__PROBLEM TO WORK ON__. Search the records below for the string "supports", and report each line that contains it.

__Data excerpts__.
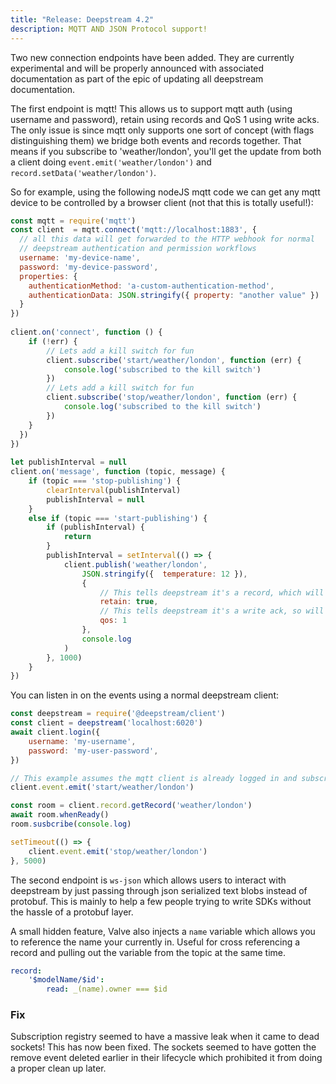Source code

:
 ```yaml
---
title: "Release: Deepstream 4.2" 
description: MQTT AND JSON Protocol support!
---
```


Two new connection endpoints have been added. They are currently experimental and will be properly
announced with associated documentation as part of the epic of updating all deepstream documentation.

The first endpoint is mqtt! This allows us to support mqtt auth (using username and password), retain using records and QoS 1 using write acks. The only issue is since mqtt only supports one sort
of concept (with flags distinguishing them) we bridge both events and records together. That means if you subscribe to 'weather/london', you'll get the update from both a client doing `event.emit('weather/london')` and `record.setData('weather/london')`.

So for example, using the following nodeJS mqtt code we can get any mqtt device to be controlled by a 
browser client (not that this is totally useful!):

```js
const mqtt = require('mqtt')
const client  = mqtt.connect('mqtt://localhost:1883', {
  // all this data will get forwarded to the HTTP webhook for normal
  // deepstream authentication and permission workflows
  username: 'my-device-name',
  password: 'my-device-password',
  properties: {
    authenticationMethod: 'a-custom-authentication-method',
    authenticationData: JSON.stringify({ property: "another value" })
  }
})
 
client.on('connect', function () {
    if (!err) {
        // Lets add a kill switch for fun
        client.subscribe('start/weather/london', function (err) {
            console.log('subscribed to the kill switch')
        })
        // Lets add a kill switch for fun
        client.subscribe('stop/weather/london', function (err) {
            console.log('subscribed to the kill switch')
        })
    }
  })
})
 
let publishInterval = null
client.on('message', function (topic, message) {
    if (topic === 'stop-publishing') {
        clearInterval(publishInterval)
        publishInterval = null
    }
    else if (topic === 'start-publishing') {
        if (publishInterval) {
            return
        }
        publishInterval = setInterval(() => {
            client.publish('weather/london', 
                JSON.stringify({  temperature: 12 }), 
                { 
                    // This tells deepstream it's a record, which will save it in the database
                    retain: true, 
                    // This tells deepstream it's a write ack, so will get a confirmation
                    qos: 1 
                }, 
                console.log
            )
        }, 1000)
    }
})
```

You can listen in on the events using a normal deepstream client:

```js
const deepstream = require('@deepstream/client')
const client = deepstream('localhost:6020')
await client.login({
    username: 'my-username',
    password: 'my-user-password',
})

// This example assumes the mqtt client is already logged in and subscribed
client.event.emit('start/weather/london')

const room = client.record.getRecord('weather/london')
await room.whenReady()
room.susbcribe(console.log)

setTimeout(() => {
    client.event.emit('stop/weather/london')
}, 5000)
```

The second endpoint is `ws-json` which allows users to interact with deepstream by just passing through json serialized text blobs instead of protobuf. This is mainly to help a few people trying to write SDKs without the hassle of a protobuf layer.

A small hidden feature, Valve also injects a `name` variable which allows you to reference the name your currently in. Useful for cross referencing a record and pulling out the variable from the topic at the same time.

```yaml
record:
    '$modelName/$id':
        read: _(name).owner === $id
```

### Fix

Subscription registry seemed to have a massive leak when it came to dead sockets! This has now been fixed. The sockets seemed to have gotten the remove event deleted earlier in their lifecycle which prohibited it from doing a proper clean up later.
--
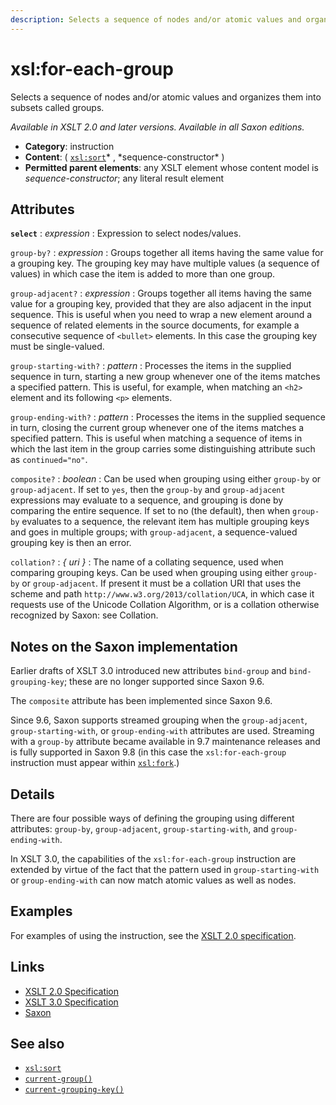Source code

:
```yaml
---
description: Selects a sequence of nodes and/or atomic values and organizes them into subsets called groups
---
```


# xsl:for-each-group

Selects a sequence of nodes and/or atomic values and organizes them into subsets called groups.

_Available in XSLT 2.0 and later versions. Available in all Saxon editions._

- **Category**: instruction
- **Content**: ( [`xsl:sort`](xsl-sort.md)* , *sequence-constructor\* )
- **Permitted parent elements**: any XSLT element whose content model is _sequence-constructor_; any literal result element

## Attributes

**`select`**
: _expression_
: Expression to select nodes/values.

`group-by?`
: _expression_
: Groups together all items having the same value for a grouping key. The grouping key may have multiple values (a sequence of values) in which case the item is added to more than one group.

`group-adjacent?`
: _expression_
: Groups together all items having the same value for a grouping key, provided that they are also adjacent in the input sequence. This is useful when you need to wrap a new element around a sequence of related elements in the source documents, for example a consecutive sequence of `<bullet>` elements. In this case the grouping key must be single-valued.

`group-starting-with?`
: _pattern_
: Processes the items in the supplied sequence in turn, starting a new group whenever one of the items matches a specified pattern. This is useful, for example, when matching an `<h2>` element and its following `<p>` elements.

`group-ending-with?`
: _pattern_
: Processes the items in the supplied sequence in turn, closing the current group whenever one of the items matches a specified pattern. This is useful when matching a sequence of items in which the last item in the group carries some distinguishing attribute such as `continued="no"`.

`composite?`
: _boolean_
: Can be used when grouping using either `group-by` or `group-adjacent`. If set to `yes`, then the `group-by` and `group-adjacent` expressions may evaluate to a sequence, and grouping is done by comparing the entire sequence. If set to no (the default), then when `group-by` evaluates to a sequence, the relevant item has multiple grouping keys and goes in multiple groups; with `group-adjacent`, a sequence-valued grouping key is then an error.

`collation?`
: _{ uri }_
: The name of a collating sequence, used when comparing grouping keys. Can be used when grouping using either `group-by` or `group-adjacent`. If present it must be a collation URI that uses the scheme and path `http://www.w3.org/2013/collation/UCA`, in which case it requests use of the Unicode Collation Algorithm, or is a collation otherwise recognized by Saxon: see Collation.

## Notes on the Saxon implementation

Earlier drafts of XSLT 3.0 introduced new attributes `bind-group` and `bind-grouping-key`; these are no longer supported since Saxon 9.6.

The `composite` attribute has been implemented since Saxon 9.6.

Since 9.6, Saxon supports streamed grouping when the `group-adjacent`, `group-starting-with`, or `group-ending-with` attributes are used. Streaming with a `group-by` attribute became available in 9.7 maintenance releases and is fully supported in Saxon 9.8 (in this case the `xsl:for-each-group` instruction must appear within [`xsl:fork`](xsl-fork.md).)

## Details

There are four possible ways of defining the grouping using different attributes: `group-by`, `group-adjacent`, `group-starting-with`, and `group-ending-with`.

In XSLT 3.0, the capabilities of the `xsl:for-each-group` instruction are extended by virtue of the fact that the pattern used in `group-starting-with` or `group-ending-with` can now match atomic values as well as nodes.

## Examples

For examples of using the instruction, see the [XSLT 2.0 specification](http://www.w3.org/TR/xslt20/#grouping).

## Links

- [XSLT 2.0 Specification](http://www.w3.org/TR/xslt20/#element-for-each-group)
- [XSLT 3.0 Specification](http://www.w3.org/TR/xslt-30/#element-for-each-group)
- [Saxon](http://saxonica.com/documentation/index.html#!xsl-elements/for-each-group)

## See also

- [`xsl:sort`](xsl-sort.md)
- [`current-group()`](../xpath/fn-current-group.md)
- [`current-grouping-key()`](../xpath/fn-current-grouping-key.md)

__SOLUTION__.
The first endpoint is mqtt! This allows us to support mqtt auth (using username and password), retain using records and QoS 1 using write acks. The only issue is since mqtt only supports one sort
Since 9.6, Saxon supports streamed grouping when the `group-adjacent`, `group-starting-with`, or `group-ending-with` attributes are used. Streaming with a `group-by` attribute became available in 9.7 maintenance releases and is fully supported in Saxon 9.8 (in this case the `xsl:for-each-group` instruction must appear within [`xsl:fork`](xsl-fork.md).)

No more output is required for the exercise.